■ WHAT YOU ARE ASKED TO DO ■
From the entries that follow, copy exactly the lines beginning at the line holding "Pour les organismes multicellulaires, le" and continuing through the line holding "les cellules externes.".

[Data entries]
▬▬▬
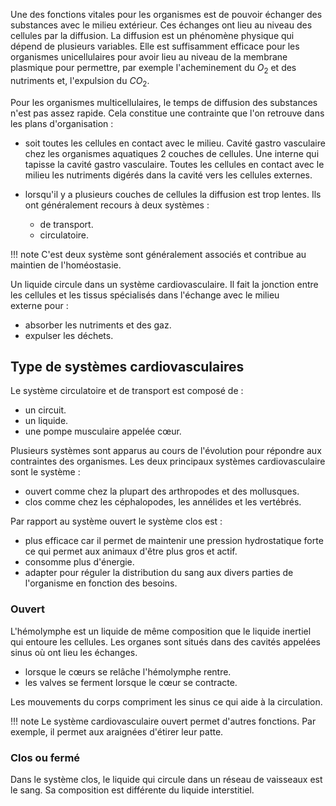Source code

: Une des fonctions vitales pour les organismes est de pouvoir échanger des substances avec le milieu extérieur. Ces échanges ont lieu au niveau des cellules par la diffusion. La diffusion est un phénomène physique qui dépend de plusieurs variables. Elle est suffisamment efficace pour les organismes unicellulaires pour avoir lieu au niveau de la membrane plasmique pour permettre, par exemple l'acheminement du $O_2$ et des nutriments et, l'expulsion du $CO_2$.

Pour les organismes multicellulaires, le temps de diffusion des substances n'est pas assez rapide. Cela constitue une contrainte que l'on retrouve dans les plans d'organisation :

* soit toutes les cellules en contact avec le milieu. Cavité gastro vasculaire chez les organismes aquatiques 2 couches de cellules. Une interne qui tapisse la cavité gastro vasculaire. Toutes les cellules en contact avec le milieu les nutriments digérés dans la cavité vers les cellules externes.
* lorsqu'il y a plusieurs couches de cellules la diffusion est trop lentes. Ils ont généralement recours à deux systèmes :

    * de transport.
    * circulatoire.

!!! note
    C'est deux système sont généralement associés et contribue au maintien de l'homéostasie.

Un liquide circule dans un système cardiovasculaire. Il fait la jonction entre les cellules et les tissus spécialisés dans l'échange avec le milieu externe pour :

* absorber les nutriments et des gaz.
* expulser les déchets.
## Type de systèmes cardiovasculaires

Le système circulatoire et de transport est composé de :

* un circuit.
* un liquide.
* une pompe musculaire appelée cœur.

Plusieurs systèmes sont apparus au cours de l'évolution pour répondre aux contraintes des organismes. Les deux principaux systèmes cardiovasculaire sont le système :

* ouvert comme chez la plupart des arthropodes et des mollusques.
* clos comme chez les céphalopodes, les annélides et les vertébrés.

Par rapport au système ouvert le système clos est :

* plus efficace car il permet de maintenir une pression hydrostatique forte ce qui permet aux animaux d'être plus gros et actif.
* consomme plus d'énergie.
* adapter pour réguler la distribution du sang aux divers parties de l'organisme en fonction des besoins.

### Ouvert

L'hémolymphe est un liquide de même composition que le liquide inertiel qui entoure les cellules. Les organes sont situés dans des cavités appelées sinus où ont lieu les échanges.

* lorsque le cœurs se relâche l'hémolymphe rentre.
* les valves se ferment lorsque le cœur se contracte.

Les mouvements du corps compriment les sinus ce qui aide à la circulation.

!!! note
    Le système cardiovasculaire ouvert permet d'autres fonctions. Par exemple, il permet aux araignées d'étirer leur patte.

### Clos ou fermé

Dans le système clos, le liquide qui circule dans un réseau de vaisseaux est le sang. Sa composition est différente du liquide interstitiel.


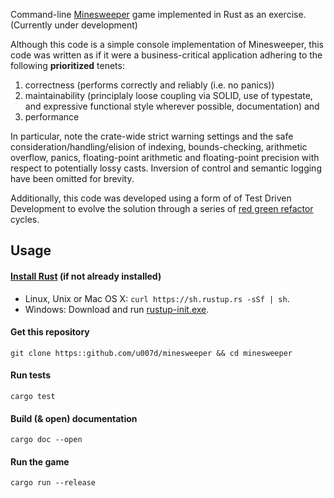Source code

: Command-line [Minesweeper](https://en.wikipedia.org/wiki/Minesweeper_(video_game)) game implemented in Rust as an
exercise.  (Currently under development)

Although this code is a simple console implementation of Minesweeper, this code was written as if it were a 
business-critical application adhering to the following **prioritized** tenets:
1) correctness (performs correctly and reliably (i.e. no panics))
2) maintainability 
(principlaly loose coupling via SOLID, use of typestate, and expressive functional style wherever possible, 
documentation) and
3) performance

In particular, note the crate-wide strict warning settings and the safe consideration/handling/elision of indexing, 
bounds-checking, arithmetic overflow, panics, floating-point arithmetic and floating-point precision with respect to 
potentially lossy casts. Inversion of control and semantic logging have been omitted for brevity.

Additionally, this code was developed using a form of of Test Driven Development to evolve the solution through a series
of [red green refactor](https://blog.cleancoder.com/uncle-bob/2014/12/17/TheCyclesOfTDD.html) cycles.
 
## Usage
#### [Install Rust](https://www.rust-lang.org/tools/install) (if not already installed)
* Linux, Unix or Mac OS X: `curl https://sh.rustup.rs -sSf | sh`.
* Windows: Download and run
[rustup-init.exe](https://static.rust-lang.org/rustup/dist/i686-pc-windows-gnu/rustup-init.exe).
#### Get this repository
`git clone https::github.com/u007d/minesweeper && cd minesweeper`
#### Run tests
`cargo test`
#### Build (& open) documentation
`cargo doc --open`
#### Run the game
`cargo run --release`
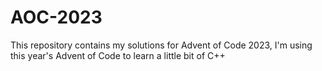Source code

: # AOC-2023

This repository contains my solutions for Advent of Code 2023, I'm using this year's Advent of Code to learn a little bit of C++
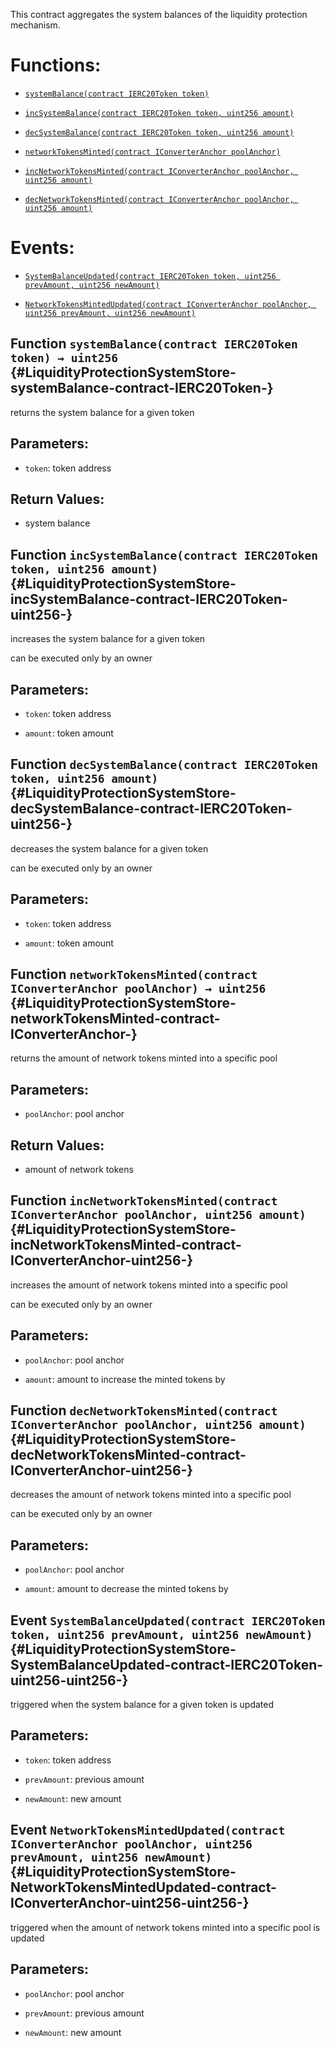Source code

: This contract aggregates the system balances of the liquidity protection mechanism.

# Functions:

- [`systemBalance(contract IERC20Token token)`](#LiquidityProtectionSystemStore-systemBalance-contract-IERC20Token-)

- [`incSystemBalance(contract IERC20Token token, uint256 amount)`](#LiquidityProtectionSystemStore-incSystemBalance-contract-IERC20Token-uint256-)

- [`decSystemBalance(contract IERC20Token token, uint256 amount)`](#LiquidityProtectionSystemStore-decSystemBalance-contract-IERC20Token-uint256-)

- [`networkTokensMinted(contract IConverterAnchor poolAnchor)`](#LiquidityProtectionSystemStore-networkTokensMinted-contract-IConverterAnchor-)

- [`incNetworkTokensMinted(contract IConverterAnchor poolAnchor, uint256 amount)`](#LiquidityProtectionSystemStore-incNetworkTokensMinted-contract-IConverterAnchor-uint256-)

- [`decNetworkTokensMinted(contract IConverterAnchor poolAnchor, uint256 amount)`](#LiquidityProtectionSystemStore-decNetworkTokensMinted-contract-IConverterAnchor-uint256-)

# Events:

- [`SystemBalanceUpdated(contract IERC20Token token, uint256 prevAmount, uint256 newAmount)`](#LiquidityProtectionSystemStore-SystemBalanceUpdated-contract-IERC20Token-uint256-uint256-)

- [`NetworkTokensMintedUpdated(contract IConverterAnchor poolAnchor, uint256 prevAmount, uint256 newAmount)`](#LiquidityProtectionSystemStore-NetworkTokensMintedUpdated-contract-IConverterAnchor-uint256-uint256-)

## Function `systemBalance(contract IERC20Token token) → uint256` {#LiquidityProtectionSystemStore-systemBalance-contract-IERC20Token-}

returns the system balance for a given token

## Parameters:

- `token`: token address

## Return Values:

- system balance

## Function `incSystemBalance(contract IERC20Token token, uint256 amount)` {#LiquidityProtectionSystemStore-incSystemBalance-contract-IERC20Token-uint256-}

increases the system balance for a given token

can be executed only by an owner

## Parameters:

- `token`:     token address

- `amount`:    token amount

## Function `decSystemBalance(contract IERC20Token token, uint256 amount)` {#LiquidityProtectionSystemStore-decSystemBalance-contract-IERC20Token-uint256-}

decreases the system balance for a given token

can be executed only by an owner

## Parameters:

- `token`:     token address

- `amount`:    token amount

## Function `networkTokensMinted(contract IConverterAnchor poolAnchor) → uint256` {#LiquidityProtectionSystemStore-networkTokensMinted-contract-IConverterAnchor-}

returns the amount of network tokens minted into a specific pool

## Parameters:

- `poolAnchor`:    pool anchor

## Return Values:

- amount of network tokens

## Function `incNetworkTokensMinted(contract IConverterAnchor poolAnchor, uint256 amount)` {#LiquidityProtectionSystemStore-incNetworkTokensMinted-contract-IConverterAnchor-uint256-}

increases the amount of network tokens minted into a specific pool

can be executed only by an owner

## Parameters:

- `poolAnchor`:    pool anchor

- `amount`:        amount to increase the minted tokens by

## Function `decNetworkTokensMinted(contract IConverterAnchor poolAnchor, uint256 amount)` {#LiquidityProtectionSystemStore-decNetworkTokensMinted-contract-IConverterAnchor-uint256-}

decreases the amount of network tokens minted into a specific pool

can be executed only by an owner

## Parameters:

- `poolAnchor`:    pool anchor

- `amount`:        amount to decrease the minted tokens by

## Event `SystemBalanceUpdated(contract IERC20Token token, uint256 prevAmount, uint256 newAmount)` {#LiquidityProtectionSystemStore-SystemBalanceUpdated-contract-IERC20Token-uint256-uint256-}

triggered when the system balance for a given token is updated

## Parameters:

- `token`:         token address

- `prevAmount`:    previous amount

- `newAmount`:     new amount

## Event `NetworkTokensMintedUpdated(contract IConverterAnchor poolAnchor, uint256 prevAmount, uint256 newAmount)` {#LiquidityProtectionSystemStore-NetworkTokensMintedUpdated-contract-IConverterAnchor-uint256-uint256-}

triggered when the amount of network tokens minted into a specific pool is updated

## Parameters:

- `poolAnchor`:    pool anchor

- `prevAmount`:    previous amount

- `newAmount`:     new amount
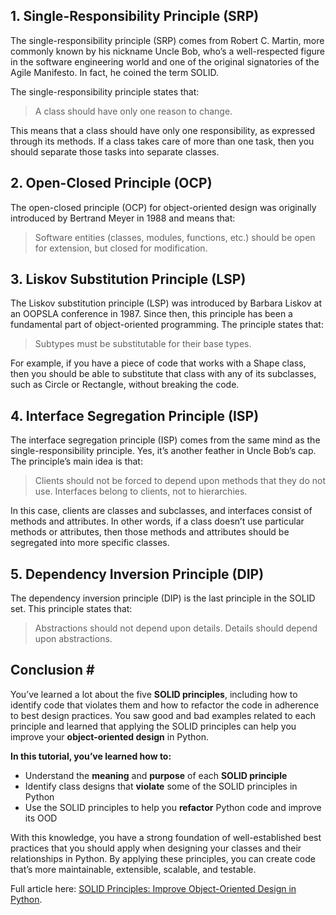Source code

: ## 1. Single-Responsibility Principle (SRP)

The single-responsibility principle (SRP) comes from Robert C. Martin, more commonly known by his nickname Uncle Bob, who’s a well-respected figure in the software engineering world and one of the original signatories of the Agile Manifesto. In fact, he coined the term SOLID.

The single-responsibility principle states that:

> A class should have only one reason to change.

This means that a class should have only one responsibility, as expressed through its methods. If a class takes care of more than one task, then you should separate those tasks into separate classes.

## 2. Open-Closed Principle (OCP)

The open-closed principle (OCP) for object-oriented design was originally introduced by Bertrand Meyer in 1988 and means that:

> Software entities (classes, modules, functions, etc.) should be open for extension, but closed for modification.

## 3. Liskov Substitution Principle (LSP)

The Liskov substitution principle (LSP) was introduced by Barbara Liskov at an OOPSLA conference in 1987. Since then, this principle has been a fundamental part of object-oriented programming. The principle states that:

> Subtypes must be substitutable for their base types.

For example, if you have a piece of code that works with a Shape class, then you should be able to substitute that class with any of its subclasses, such as Circle or Rectangle, without breaking the code.

## 4. Interface Segregation Principle (ISP)

The interface segregation principle (ISP) comes from the same mind as the single-responsibility principle. Yes, it’s another feather in Uncle Bob’s cap. The principle’s main idea is that:

> Clients should not be forced to depend upon methods that they do not use. Interfaces belong to clients, not to hierarchies.

In this case, clients are classes and subclasses, and interfaces consist of methods and attributes. In other words, if a class doesn’t use particular methods or attributes, then those methods and attributes should be segregated into more specific classes.

## 5. Dependency Inversion Principle (DIP)

The dependency inversion principle (DIP) is the last principle in the SOLID set. This principle states that:

> Abstractions should not depend upon details. Details should depend upon abstractions.

## Conclusion \#

You’ve learned a lot about the five **SOLID principles**, including how to identify code that violates them and how to refactor the code in adherence to best design practices. You saw good and bad examples related to each principle and learned that applying the SOLID principles can help you improve your **object-oriented design** in Python.

**In this tutorial, you’ve learned how to:**

* Understand the **meaning** and **purpose** of each **SOLID principle**
* Identify class designs that **violate** some of the SOLID principles in Python
* Use the SOLID principles to help you **refactor** Python code and improve its OOD

With this knowledge, you have a strong foundation of well-established best practices that you should apply when designing your classes and their relationships in Python. By applying these principles, you can create code that’s more maintainable, extensible, scalable, and testable.


Full article here: [SOLID Principles: Improve Object-Oriented Design in Python](https://realpython.com/solid-principles-python/).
▬▬▬
■ RESULT OF THE TASK ■
Pour les organismes multicellulaires, le temps de diffusion des substances n'est pas assez rapide. Cela constitue une contrainte que l'on retrouve dans les plans d'organisation :

* soit toutes les cellules en contact avec le milieu. Cavité gastro vasculaire chez les organismes aquatiques 2 couches de cellules. Une interne qui tapisse la cavité gastro vasculaire. Toutes les cellules en contact avec le milieu les nutriments digérés dans la cavité vers les cellules externes.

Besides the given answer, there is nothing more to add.